* **Study material**

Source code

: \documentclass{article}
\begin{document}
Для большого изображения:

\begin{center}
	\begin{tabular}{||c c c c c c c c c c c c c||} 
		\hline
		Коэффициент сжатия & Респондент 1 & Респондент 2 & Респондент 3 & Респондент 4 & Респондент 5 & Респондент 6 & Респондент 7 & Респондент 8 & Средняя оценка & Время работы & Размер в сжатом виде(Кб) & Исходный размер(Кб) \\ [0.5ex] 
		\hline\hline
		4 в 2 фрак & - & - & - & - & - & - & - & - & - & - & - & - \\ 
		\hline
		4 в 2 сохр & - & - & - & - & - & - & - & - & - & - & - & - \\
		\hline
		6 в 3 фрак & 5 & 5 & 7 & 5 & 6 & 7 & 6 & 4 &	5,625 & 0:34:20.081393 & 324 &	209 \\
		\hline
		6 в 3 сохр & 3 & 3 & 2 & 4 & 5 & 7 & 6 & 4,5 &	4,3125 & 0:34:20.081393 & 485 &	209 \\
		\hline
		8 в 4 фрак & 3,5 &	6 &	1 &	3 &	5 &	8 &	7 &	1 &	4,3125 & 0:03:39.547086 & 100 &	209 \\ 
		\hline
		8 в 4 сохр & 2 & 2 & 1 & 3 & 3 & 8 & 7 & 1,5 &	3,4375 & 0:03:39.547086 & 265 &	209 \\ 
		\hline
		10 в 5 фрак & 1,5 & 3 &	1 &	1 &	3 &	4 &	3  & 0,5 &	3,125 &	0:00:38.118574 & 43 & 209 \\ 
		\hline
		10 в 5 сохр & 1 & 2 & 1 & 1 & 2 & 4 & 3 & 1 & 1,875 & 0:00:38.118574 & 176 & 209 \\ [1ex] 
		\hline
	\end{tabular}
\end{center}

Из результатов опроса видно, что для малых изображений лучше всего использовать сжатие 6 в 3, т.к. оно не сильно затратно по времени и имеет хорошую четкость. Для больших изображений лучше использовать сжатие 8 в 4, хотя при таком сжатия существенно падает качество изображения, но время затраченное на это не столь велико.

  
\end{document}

--

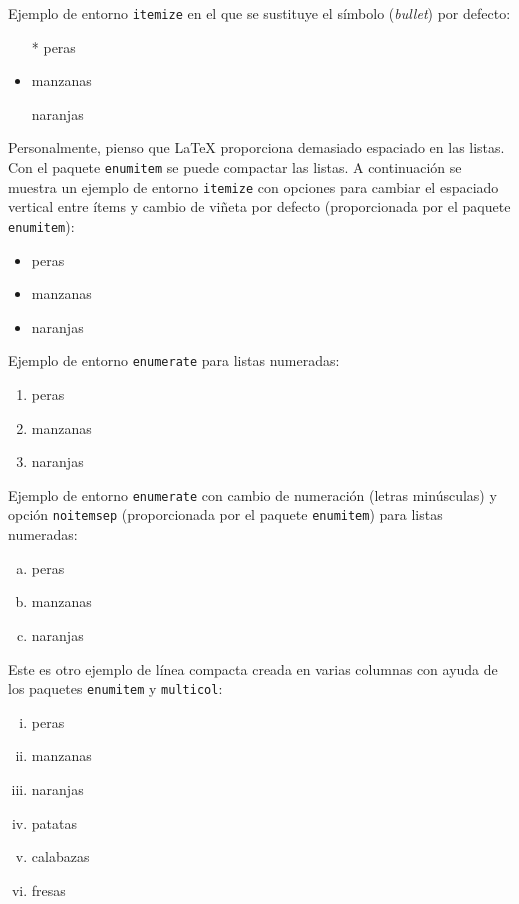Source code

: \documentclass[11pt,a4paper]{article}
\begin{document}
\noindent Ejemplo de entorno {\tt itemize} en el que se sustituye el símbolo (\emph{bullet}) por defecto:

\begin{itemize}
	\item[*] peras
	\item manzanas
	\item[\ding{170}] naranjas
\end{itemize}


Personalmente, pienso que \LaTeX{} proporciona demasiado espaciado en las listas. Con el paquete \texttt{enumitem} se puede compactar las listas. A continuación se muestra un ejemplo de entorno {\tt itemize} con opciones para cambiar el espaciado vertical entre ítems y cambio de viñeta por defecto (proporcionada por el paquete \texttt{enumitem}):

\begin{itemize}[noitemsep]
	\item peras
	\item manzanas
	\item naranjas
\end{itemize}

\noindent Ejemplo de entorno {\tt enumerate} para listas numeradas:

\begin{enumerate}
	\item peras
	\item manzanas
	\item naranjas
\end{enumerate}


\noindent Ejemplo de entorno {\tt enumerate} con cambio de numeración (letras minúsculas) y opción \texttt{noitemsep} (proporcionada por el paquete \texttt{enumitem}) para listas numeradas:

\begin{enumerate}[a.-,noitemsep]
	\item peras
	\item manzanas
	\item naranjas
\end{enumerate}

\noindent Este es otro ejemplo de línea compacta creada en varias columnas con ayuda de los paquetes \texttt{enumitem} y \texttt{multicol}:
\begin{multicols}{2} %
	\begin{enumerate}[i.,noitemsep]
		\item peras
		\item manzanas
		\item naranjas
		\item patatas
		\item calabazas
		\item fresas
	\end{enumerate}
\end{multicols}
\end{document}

* * *

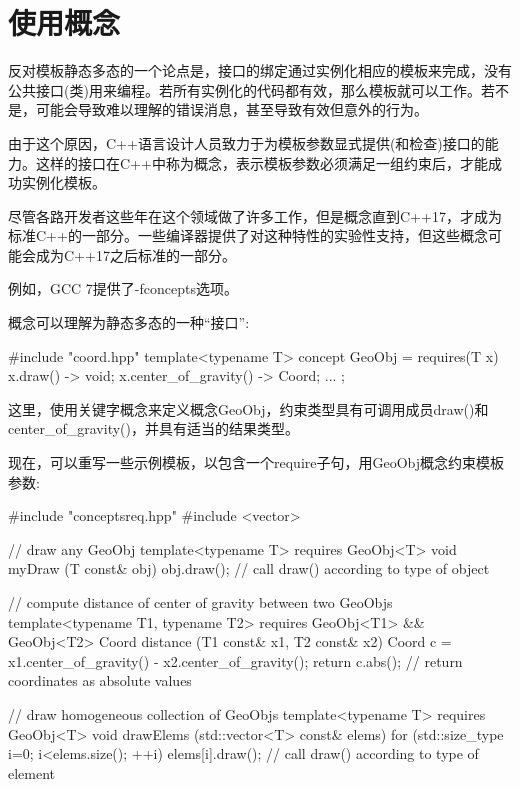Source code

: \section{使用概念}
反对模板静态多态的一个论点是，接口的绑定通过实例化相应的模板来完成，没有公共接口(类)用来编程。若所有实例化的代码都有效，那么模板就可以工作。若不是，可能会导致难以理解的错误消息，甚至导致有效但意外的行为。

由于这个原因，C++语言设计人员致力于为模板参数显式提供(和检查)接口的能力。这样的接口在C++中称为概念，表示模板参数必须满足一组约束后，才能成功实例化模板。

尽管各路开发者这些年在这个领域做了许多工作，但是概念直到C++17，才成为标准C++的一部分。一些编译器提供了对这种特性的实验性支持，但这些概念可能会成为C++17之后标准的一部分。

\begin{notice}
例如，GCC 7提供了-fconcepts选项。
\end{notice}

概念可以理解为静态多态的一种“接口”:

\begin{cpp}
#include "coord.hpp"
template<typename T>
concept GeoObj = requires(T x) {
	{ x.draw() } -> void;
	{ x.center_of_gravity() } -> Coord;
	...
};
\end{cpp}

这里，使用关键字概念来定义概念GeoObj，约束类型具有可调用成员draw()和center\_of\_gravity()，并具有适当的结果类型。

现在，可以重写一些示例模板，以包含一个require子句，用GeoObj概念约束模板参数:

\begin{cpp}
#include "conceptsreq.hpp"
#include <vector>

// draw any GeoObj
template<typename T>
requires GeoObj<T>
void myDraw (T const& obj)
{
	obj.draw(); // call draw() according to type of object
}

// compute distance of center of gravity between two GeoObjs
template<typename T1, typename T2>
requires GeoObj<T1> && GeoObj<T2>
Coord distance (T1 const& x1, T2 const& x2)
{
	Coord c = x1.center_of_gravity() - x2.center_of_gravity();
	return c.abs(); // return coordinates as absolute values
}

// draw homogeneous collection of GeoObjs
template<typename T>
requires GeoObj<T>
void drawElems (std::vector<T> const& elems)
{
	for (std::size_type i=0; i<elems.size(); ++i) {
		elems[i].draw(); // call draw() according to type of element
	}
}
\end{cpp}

* **Problem details**
Find "concept GeoObj = requires(T" in the entries above and copy that whole line exactly, then each line after it through the line that contains "#include <vector>".

* **Task output**
concept GeoObj = requires(T x) {
	{ x.draw() } -> void;
	{ x.center_of_gravity() } -> Coord;
	...
};
\end{cpp}

这里，使用关键字概念来定义概念GeoObj，约束类型具有可调用成员draw()和center\_of\_gravity()，并具有适当的结果类型。

现在，可以重写一些示例模板，以包含一个require子句，用GeoObj概念约束模板参数:

\begin{cpp}
#include "conceptsreq.hpp"
#include <vector>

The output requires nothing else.